不動産の“スタイリスト”徐々に浸透 沖縄独自のニーズとは
- 2021/10/19
- 経済
コロナ禍においても沖縄県の地価は8年連続で上昇しており勢いは止まらない。それに連動するように一軒家やマンションなどの売買も活発な中、売り出し中の物件に家具や小物を配置し、生活空間を買い手がイメージしやすくする「ホームステージング」というサービスが県内でも広がりつつある。不動産物件に“スタイリスト”が付くことで「住みたい・買いたい」を印象付け、売却価格の上昇や取引の早期成立に至ることができる。
今年4月、本部町にオープンした株式会社サマンサ・ホームステージング(東京都)沖縄出張所の田篭知沙所長に、沖縄での事業展開構想などを聞く。そこには観光立県沖縄ならではのニーズが見いだされていた。
売却までの日数が大幅短縮
家具配置などをしたまま売買広告などに掲載するため、中古物件の場合は元の持ち主が実際に生活しながらでも売りに出すことができることも魅力の一つだ。
「日本ホームステージング協会」が2020年に実施した調査によると、全国のホームステージングの実績のうち沖縄県内での事例は1.1%と、ほぼ人口比と比例しておりまだこれからの市場だともいえる。一方で東京、神奈川、千葉、埼玉の1都3県のみで全体の3分の1程度を占めるなど、関東・関西の大都市圏を中心に認知度を高めている。
田篭所長は同社の県外での実績から「売却までの日数が短縮できます。マンションなら約2分の1、戸建てなら約5分の1の日数になります」とその効果を語る。
物件の査定額も同社実績では0.5%程度上昇している。加えて、買い手に与える物件の印象が良くなるため、売買時の値下げ交渉が発生しにくくなる効果も期待されている。
沖縄の可能性 結婚式場や宿泊施設に応用も
ホームステージングは、建物内部を「魅せる」ことに重きを置いているため、写真や動画を通して買い手や借り手に訴求するサービスとも親和性が高い。
同社は、ホームステージングをした室内を3D撮影し、パソコンやスマホ、タブレットの画面上で自由に室内を歩き回るかのような内覧体験を提供するサービスなども行っている。

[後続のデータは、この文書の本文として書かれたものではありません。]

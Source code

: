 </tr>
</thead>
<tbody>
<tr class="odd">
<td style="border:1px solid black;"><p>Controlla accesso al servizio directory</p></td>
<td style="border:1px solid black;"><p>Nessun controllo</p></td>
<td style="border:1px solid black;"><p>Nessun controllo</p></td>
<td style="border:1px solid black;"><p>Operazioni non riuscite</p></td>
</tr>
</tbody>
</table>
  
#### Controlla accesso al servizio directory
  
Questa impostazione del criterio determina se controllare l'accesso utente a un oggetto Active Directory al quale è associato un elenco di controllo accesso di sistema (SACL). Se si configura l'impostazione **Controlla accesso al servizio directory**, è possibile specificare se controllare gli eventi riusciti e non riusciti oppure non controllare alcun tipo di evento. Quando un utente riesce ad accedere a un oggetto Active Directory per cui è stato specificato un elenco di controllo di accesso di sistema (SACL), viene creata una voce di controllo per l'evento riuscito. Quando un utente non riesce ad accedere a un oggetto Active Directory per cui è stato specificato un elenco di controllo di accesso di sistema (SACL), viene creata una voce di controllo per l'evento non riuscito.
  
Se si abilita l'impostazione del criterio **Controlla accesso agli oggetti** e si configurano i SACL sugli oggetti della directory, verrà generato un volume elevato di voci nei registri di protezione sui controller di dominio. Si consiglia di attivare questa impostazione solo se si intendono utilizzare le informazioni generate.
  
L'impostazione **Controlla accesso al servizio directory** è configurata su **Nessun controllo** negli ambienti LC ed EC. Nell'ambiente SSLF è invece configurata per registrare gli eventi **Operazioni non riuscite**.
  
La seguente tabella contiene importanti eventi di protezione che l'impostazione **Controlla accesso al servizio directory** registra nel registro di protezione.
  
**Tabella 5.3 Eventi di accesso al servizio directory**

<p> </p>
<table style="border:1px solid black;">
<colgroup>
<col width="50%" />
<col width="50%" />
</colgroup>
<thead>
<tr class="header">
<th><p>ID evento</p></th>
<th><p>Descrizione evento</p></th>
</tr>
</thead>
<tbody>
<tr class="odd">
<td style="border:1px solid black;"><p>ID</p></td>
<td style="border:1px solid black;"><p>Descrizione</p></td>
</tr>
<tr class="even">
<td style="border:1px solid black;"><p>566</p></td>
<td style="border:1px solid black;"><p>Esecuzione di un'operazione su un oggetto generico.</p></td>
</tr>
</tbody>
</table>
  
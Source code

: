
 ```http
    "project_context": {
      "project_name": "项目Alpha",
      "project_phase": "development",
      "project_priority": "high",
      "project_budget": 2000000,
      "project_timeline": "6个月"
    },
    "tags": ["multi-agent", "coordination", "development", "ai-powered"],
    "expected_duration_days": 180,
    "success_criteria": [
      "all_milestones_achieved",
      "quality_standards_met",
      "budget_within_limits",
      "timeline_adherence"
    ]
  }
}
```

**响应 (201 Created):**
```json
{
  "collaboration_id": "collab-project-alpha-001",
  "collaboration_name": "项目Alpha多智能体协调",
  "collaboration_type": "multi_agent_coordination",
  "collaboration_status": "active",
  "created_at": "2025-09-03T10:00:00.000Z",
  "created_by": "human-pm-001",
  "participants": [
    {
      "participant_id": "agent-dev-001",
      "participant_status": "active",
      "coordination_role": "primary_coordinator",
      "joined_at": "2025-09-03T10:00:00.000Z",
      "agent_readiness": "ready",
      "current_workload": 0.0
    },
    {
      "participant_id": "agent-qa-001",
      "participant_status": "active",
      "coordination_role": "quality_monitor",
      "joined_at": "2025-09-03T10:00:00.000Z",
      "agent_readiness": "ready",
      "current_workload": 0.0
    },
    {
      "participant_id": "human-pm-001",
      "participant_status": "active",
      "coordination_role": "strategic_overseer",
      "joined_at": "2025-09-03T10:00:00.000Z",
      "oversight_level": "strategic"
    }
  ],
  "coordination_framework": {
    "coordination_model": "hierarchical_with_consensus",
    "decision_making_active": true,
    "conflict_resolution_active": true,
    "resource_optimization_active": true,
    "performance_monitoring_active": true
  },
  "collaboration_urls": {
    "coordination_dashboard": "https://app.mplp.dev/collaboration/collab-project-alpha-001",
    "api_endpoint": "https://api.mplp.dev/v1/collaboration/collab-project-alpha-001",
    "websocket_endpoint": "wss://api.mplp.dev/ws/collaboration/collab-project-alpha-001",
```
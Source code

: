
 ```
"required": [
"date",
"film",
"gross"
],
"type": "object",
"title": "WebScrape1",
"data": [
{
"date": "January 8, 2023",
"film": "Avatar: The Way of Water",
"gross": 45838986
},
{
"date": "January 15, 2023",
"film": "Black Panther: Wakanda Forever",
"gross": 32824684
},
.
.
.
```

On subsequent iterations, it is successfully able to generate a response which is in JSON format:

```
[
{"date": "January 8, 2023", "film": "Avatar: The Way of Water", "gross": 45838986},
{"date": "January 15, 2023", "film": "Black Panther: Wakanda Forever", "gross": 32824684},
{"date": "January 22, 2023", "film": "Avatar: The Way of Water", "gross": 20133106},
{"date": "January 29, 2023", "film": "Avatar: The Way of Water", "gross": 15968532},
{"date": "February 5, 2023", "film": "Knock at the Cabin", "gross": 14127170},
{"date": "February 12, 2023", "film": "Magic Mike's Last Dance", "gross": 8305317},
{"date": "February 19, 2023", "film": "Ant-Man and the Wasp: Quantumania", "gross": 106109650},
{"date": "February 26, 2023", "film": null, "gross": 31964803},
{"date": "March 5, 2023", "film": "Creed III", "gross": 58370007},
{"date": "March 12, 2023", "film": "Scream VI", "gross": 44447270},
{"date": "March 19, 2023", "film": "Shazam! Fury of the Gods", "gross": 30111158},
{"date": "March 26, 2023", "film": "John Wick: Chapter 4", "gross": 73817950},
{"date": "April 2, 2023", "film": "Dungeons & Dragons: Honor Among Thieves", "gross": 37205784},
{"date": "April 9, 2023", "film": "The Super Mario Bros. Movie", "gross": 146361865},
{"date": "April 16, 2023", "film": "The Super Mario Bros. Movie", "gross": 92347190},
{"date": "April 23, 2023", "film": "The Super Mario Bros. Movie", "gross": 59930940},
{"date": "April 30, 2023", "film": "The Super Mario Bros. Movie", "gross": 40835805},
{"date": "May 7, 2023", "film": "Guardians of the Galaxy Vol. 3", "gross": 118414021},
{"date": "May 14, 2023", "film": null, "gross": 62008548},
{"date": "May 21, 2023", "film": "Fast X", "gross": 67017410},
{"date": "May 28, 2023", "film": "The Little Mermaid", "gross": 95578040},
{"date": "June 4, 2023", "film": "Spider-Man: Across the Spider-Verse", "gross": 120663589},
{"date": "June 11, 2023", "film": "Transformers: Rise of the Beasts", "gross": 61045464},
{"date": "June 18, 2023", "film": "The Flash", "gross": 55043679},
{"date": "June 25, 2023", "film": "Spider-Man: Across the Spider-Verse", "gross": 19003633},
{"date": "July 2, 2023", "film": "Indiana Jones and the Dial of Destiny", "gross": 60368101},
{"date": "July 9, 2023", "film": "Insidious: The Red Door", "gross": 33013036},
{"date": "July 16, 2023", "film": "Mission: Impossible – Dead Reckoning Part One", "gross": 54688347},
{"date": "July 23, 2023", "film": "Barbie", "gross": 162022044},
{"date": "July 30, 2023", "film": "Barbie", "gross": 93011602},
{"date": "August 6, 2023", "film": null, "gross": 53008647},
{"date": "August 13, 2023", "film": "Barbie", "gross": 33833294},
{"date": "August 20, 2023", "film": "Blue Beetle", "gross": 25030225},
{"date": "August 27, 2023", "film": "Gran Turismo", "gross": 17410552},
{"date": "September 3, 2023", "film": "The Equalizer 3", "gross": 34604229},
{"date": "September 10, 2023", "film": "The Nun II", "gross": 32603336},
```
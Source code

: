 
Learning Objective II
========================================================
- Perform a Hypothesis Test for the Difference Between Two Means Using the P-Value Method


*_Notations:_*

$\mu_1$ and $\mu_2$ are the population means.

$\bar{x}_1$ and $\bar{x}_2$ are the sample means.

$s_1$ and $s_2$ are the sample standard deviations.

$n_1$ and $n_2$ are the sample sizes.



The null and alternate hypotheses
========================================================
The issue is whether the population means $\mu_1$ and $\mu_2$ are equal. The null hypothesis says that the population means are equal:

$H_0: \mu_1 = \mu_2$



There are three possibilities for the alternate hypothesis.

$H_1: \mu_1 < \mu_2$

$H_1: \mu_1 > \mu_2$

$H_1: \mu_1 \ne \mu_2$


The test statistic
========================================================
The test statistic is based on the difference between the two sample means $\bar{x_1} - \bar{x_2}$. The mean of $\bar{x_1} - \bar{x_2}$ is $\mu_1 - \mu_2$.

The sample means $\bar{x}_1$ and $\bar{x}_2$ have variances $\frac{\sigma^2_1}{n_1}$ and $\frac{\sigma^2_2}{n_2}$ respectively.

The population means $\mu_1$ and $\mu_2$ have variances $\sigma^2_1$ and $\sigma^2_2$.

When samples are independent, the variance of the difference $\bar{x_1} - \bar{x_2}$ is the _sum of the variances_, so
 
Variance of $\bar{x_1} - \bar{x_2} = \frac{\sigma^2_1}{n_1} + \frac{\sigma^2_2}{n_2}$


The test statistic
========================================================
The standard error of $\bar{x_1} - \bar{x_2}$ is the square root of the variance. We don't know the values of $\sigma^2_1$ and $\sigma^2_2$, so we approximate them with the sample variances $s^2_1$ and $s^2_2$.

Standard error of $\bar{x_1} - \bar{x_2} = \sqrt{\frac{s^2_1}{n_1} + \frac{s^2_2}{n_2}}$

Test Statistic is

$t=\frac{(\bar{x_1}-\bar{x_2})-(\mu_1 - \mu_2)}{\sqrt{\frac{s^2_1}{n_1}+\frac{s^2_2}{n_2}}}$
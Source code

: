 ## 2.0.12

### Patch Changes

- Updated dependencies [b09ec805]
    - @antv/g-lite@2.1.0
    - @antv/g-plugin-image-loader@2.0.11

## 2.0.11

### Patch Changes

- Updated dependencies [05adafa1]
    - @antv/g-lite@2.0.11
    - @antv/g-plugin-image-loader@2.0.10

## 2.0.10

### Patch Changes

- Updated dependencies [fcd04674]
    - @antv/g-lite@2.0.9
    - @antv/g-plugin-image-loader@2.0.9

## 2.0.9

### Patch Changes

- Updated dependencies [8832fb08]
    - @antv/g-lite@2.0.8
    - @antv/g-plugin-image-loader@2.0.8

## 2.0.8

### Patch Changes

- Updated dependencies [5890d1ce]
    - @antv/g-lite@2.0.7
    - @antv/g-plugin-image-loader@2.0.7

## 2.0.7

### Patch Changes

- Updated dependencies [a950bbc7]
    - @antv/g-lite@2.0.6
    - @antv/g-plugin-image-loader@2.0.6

田篭所長は「コロナ禍で外出を控えざるを得ない方、県外や海外にお住まいの方にもアピールすることができます」と話す。
これらのサービスは、住居の売買時だけにその利便性を発揮する訳ではない。観光立県でもある沖縄ならではメリットがある。それは、宿泊施設や結婚式場の紹介に使ってもらえることだ。田篭所長は「このあたりのニーズが沖縄では掘り起こせると思っています。リゾート婚がしたいけど県外に住んでいてなかなか下見に行けないという方に、チャペルだけでも事前に見てもらうなど、選択肢を事前に広げることができます」と説明する。
保育園や老人ホームなどの福祉施設、イベント会場などにもその用途を広げられる可能性が考えられ、時間と距離を越えた「人と場所」のマッチングをも後押しする。